## Task details:
Only those lines running from the start of the listing below through the line that holds "- Conteúdo educativo para clientes" are to be written out, exactly and in full.

Start of Block

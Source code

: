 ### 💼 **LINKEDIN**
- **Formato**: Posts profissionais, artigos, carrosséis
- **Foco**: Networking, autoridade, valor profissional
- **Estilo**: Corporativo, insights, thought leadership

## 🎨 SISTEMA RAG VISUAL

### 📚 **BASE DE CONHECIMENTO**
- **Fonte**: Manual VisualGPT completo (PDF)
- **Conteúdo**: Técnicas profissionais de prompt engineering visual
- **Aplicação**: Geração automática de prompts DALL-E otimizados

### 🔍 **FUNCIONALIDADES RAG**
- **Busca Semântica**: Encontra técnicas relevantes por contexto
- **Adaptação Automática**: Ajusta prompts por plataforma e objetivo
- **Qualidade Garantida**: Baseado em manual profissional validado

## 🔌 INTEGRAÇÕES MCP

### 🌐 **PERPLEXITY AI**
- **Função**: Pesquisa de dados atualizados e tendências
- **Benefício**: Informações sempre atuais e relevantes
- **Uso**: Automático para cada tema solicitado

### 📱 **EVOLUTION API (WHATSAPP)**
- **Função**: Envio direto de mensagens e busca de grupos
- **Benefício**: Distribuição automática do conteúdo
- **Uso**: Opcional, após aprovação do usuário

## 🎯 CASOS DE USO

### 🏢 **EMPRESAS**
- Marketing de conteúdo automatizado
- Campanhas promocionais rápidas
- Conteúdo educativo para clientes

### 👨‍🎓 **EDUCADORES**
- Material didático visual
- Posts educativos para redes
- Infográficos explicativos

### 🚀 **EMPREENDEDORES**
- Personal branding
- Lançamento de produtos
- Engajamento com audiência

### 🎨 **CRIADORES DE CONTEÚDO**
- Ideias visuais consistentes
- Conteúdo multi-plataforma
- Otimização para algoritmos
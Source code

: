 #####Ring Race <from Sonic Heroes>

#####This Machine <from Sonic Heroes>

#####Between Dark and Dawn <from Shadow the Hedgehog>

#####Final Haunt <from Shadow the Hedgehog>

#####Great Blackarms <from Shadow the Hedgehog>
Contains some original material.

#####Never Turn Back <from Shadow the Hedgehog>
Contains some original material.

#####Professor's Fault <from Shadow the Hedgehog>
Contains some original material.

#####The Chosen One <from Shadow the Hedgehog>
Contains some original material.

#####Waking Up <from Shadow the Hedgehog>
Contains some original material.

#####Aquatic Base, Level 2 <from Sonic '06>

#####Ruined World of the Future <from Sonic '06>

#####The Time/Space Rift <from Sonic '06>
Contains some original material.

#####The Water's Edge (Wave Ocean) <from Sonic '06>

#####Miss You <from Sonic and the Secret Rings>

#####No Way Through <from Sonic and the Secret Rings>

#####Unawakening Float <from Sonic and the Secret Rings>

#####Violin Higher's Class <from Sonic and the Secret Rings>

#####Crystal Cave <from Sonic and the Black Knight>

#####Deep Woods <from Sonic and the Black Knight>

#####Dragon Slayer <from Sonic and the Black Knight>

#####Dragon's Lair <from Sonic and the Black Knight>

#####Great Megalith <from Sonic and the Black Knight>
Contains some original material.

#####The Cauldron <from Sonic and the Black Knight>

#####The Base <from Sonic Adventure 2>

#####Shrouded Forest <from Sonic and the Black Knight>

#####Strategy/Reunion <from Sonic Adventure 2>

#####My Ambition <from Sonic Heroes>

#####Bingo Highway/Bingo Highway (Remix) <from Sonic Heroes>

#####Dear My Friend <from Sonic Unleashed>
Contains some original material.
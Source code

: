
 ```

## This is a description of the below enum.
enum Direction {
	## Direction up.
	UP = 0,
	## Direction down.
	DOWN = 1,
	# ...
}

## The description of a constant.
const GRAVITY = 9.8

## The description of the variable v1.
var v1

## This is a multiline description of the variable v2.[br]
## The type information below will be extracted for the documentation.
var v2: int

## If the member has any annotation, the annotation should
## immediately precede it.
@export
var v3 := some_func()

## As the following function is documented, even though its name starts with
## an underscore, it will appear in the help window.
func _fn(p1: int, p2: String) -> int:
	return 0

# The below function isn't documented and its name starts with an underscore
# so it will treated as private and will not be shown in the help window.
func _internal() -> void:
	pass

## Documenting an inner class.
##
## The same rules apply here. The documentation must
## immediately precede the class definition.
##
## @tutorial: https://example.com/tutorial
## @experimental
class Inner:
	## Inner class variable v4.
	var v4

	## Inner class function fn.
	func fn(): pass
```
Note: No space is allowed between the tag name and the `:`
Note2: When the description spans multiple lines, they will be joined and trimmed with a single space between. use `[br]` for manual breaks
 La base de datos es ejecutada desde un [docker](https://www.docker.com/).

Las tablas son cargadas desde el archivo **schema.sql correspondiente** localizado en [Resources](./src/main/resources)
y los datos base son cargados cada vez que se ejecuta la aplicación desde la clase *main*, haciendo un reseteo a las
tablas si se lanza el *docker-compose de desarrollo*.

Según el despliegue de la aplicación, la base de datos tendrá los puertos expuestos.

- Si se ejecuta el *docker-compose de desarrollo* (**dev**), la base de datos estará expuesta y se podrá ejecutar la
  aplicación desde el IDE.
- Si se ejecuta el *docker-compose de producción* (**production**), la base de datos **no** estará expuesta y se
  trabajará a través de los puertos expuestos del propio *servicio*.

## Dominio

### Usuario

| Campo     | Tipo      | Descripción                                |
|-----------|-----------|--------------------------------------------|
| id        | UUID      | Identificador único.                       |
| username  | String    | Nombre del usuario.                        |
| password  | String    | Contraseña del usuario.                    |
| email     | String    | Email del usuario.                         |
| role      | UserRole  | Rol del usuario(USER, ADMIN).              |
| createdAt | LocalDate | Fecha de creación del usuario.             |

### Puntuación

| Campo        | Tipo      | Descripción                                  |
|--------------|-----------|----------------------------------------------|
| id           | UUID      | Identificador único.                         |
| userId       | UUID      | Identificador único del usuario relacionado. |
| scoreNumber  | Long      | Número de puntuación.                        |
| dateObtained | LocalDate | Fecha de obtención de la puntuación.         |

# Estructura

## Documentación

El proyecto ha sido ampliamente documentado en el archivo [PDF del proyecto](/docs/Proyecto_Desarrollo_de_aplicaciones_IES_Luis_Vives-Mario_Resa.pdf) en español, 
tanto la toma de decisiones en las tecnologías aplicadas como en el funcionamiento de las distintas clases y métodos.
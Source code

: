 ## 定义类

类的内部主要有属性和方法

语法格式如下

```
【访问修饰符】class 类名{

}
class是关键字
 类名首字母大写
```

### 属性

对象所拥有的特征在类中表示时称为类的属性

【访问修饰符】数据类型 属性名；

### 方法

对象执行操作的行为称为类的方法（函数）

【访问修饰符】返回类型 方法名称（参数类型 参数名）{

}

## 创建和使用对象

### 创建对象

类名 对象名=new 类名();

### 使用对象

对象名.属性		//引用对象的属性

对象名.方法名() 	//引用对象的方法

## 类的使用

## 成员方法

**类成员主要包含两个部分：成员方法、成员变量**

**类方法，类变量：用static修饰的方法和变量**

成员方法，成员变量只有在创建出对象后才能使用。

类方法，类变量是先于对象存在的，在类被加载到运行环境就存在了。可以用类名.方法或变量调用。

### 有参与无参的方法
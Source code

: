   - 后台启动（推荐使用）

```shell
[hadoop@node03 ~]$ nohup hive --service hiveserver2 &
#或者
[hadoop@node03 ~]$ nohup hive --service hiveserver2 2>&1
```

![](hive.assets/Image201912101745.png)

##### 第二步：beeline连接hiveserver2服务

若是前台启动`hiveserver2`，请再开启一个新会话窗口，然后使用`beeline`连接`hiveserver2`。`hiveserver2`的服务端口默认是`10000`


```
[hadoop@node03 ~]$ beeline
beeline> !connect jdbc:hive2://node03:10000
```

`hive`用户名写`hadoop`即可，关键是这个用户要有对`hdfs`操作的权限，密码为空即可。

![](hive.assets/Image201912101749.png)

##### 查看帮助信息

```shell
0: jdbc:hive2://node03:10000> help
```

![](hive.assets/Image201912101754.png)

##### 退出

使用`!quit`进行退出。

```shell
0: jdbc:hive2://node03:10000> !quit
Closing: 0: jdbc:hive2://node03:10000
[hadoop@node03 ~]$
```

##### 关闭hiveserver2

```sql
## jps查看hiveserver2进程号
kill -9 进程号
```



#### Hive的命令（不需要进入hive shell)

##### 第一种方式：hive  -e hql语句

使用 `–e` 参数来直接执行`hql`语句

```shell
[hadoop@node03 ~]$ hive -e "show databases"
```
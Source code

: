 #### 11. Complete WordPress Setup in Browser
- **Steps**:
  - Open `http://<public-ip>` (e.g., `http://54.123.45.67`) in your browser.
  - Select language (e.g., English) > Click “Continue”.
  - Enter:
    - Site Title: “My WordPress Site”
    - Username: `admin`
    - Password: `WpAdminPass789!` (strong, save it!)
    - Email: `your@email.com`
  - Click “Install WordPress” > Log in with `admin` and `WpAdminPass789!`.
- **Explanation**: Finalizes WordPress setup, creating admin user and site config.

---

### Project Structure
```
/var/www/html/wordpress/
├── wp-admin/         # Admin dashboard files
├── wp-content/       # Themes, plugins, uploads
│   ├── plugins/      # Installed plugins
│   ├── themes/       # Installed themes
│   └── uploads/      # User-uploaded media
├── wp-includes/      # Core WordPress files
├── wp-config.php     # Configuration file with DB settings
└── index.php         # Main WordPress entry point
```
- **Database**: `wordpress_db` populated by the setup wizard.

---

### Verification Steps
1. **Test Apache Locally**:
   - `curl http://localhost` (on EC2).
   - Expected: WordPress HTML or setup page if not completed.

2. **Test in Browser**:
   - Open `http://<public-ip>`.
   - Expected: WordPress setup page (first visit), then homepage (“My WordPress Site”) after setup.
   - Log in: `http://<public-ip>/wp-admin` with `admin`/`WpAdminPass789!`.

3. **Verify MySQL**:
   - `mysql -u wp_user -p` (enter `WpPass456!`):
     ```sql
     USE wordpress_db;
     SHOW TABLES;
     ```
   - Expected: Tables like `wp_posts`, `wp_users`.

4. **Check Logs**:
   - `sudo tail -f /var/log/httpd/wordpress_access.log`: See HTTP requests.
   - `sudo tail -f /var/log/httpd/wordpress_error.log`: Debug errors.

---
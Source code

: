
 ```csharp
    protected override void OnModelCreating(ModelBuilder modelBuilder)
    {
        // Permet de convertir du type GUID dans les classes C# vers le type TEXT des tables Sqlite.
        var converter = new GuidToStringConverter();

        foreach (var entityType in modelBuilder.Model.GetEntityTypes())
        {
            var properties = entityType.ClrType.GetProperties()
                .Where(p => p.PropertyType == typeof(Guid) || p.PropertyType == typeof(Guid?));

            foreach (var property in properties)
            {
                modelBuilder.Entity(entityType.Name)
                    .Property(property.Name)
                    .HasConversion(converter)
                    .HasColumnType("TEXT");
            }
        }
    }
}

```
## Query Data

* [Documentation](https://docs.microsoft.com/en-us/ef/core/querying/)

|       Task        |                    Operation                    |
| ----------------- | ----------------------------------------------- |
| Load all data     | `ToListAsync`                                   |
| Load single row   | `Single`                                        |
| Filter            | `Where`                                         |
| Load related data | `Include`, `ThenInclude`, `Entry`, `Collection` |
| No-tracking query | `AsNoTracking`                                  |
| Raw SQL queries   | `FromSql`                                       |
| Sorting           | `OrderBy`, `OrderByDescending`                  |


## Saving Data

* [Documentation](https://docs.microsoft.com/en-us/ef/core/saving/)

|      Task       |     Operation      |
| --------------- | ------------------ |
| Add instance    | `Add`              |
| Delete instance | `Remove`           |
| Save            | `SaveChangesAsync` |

End of Block

## Finished exercise:
Source code

: ### 💼 **LINKEDIN**
- **Formato**: Posts profissionais, artigos, carrosséis
- **Foco**: Networking, autoridade, valor profissional
- **Estilo**: Corporativo, insights, thought leadership

## 🎨 SISTEMA RAG VISUAL

### 📚 **BASE DE CONHECIMENTO**
- **Fonte**: Manual VisualGPT completo (PDF)
- **Conteúdo**: Técnicas profissionais de prompt engineering visual
- **Aplicação**: Geração automática de prompts DALL-E otimizados

### 🔍 **FUNCIONALIDADES RAG**
- **Busca Semântica**: Encontra técnicas relevantes por contexto
- **Adaptação Automática**: Ajusta prompts por plataforma e objetivo
- **Qualidade Garantida**: Baseado em manual profissional validado

## 🔌 INTEGRAÇÕES MCP

### 🌐 **PERPLEXITY AI**
- **Função**: Pesquisa de dados atualizados e tendências
- **Benefício**: Informações sempre atuais e relevantes
- **Uso**: Automático para cada tema solicitado

### 📱 **EVOLUTION API (WHATSAPP)**
- **Função**: Envio direto de mensagens e busca de grupos
- **Benefício**: Distribuição automática do conteúdo
- **Uso**: Opcional, após aprovação do usuário

## 🎯 CASOS DE USO

### 🏢 **EMPRESAS**
- Marketing de conteúdo automatizado
- Campanhas promocionais rápidas
- Conteúdo educativo para clientes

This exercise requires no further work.